Hepatitis C virus infection. Overview. SEVHEP (Swiss Experts on Viral Hepatitis)

2000 
: The hepatitis C virus (HCV) shows a pronounced polymorphism with six genotypes and many subtypes. The virus is generally not cytopathogenic. Immunological defence mechanisms are probably essential for the pathogenecity. An acute hepatitis is relatively rare; the infection becomes chronic in over 70%. The data on the occurrence of chronic hepatitis, cirrhosis and hepatocellular carcinoma are conflicting. The age at infection, the gender, coinfections with HBV and HIV and alcohol consumption play a role. The basis of diagnostics is the anti-HCV screening test with clear indications for the measurement of the genotype and of HCV-RNA. The combination of interferon-alpha and Ribavirin is the therapy of choice with improved success.

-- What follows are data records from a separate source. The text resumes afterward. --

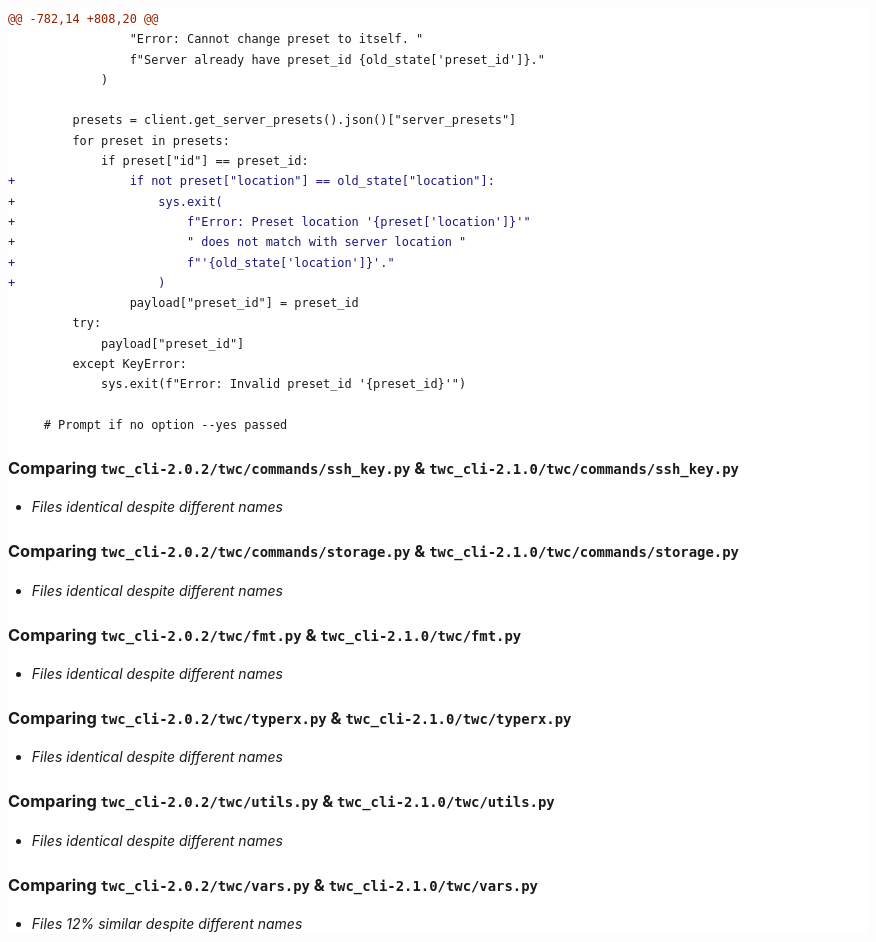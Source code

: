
 ```diff
@@ -782,14 +808,20 @@
                 "Error: Cannot change preset to itself. "
                 f"Server already have preset_id {old_state['preset_id']}."
             )
 
         presets = client.get_server_presets().json()["server_presets"]
         for preset in presets:
             if preset["id"] == preset_id:
+                if not preset["location"] == old_state["location"]:
+                    sys.exit(
+                        f"Error: Preset location '{preset['location']}'"
+                        " does not match with server location "
+                        f"'{old_state['location']}'."
+                    )
                 payload["preset_id"] = preset_id
         try:
             payload["preset_id"]
         except KeyError:
             sys.exit(f"Error: Invalid preset_id '{preset_id}'")
 
     # Prompt if no option --yes passed
```

### Comparing `twc_cli-2.0.2/twc/commands/ssh_key.py` & `twc_cli-2.1.0/twc/commands/ssh_key.py`

 * *Files identical despite different names*

### Comparing `twc_cli-2.0.2/twc/commands/storage.py` & `twc_cli-2.1.0/twc/commands/storage.py`

 * *Files identical despite different names*

### Comparing `twc_cli-2.0.2/twc/fmt.py` & `twc_cli-2.1.0/twc/fmt.py`

 * *Files identical despite different names*

### Comparing `twc_cli-2.0.2/twc/typerx.py` & `twc_cli-2.1.0/twc/typerx.py`

 * *Files identical despite different names*

### Comparing `twc_cli-2.0.2/twc/utils.py` & `twc_cli-2.1.0/twc/utils.py`

 * *Files identical despite different names*

### Comparing `twc_cli-2.0.2/twc/vars.py` & `twc_cli-2.1.0/twc/vars.py`

 * *Files 12% similar despite different names*
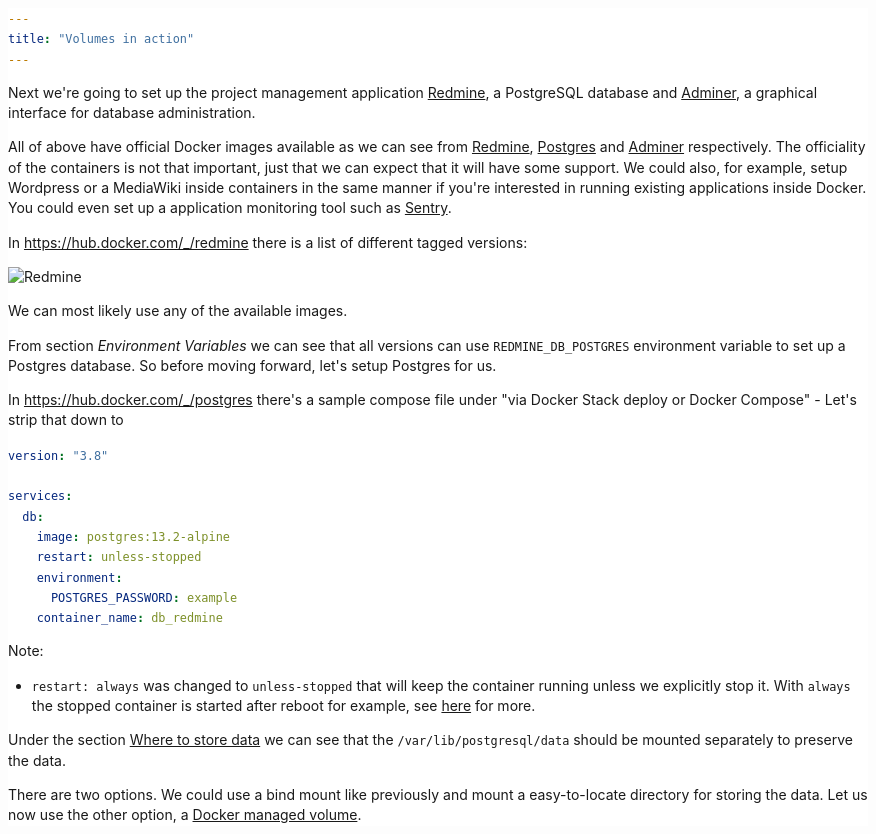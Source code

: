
 ```yaml
---
title: "Volumes in action"
---
```


Next we're going to set up the project management application [Redmine](https://www.redmine.org/), a PostgreSQL database and [Adminer](https://www.adminer.org/), a graphical interface for database administration.

All of above have official Docker images available as we can see from [Redmine](https://hub.docker.com/_/redmine), [Postgres](https://hub.docker.com/_/postgres) and [Adminer](https://hub.docker.com/_/adminer) respectively. The officiality of the containers is not that important, just that we can expect that it will have some support. We could also, for example, setup Wordpress or a MediaWiki inside containers in the same manner if you're interested in running existing applications inside Docker. You could even set up a application monitoring tool such as [Sentry](https://hub.docker.com/_/sentry/).

In <https://hub.docker.com/_/redmine> there is a list of different tagged versions:

![Redmine](/img/2/redmine.png)

We can most likely use any of the available images.

From section _Environment Variables_ we can see that all versions can use `REDMINE_DB_POSTGRES` environment variable to set up a Postgres database. So before moving forward, let's setup Postgres for us.

In <https://hub.docker.com/_/postgres> there's a sample compose file under "via Docker Stack deploy or Docker Compose" - Let's strip that down to

```yaml
version: "3.8"

services:
  db:
    image: postgres:13.2-alpine
    restart: unless-stopped
    environment:
      POSTGRES_PASSWORD: example
    container_name: db_redmine
```

Note:

- `restart: always` was changed to `unless-stopped` that will keep the container running unless we explicitly stop it. With `always` the stopped container is started after reboot for example, see [here](https://docs.docker.com/config/containers/start-containers-automatically/) for more.

Under the section [Where to store data](https://github.com/docker-library/docs/blob/master/postgres/README.md#where-to-store-data) we can see that the `/var/lib/postgresql/data` should be mounted separately to preserve the data.

There are two options. We could use a bind mount like previously and mount a easy-to-locate directory for storing the data. Let us now use the other option, a [Docker managed volume](https://docs.docker.com/storage/volumes/).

HCV is most often transmitted through contaminated syringes and needles, i.v. drug users having the greatest incidence and prevalence. Vertical and sexual HCV transmission is relatively rare. It is estimated that the HCV prevalence in Switzerland is 0.75-1%, afflicting 50,000-70,000 individuals. Over the next years the number of HCV associated decompensated liver cirrhosis, liver transplantation and death will grow. Efforts of collaboration in the field are undertaken including the establishment of a Swiss HCV cohort study.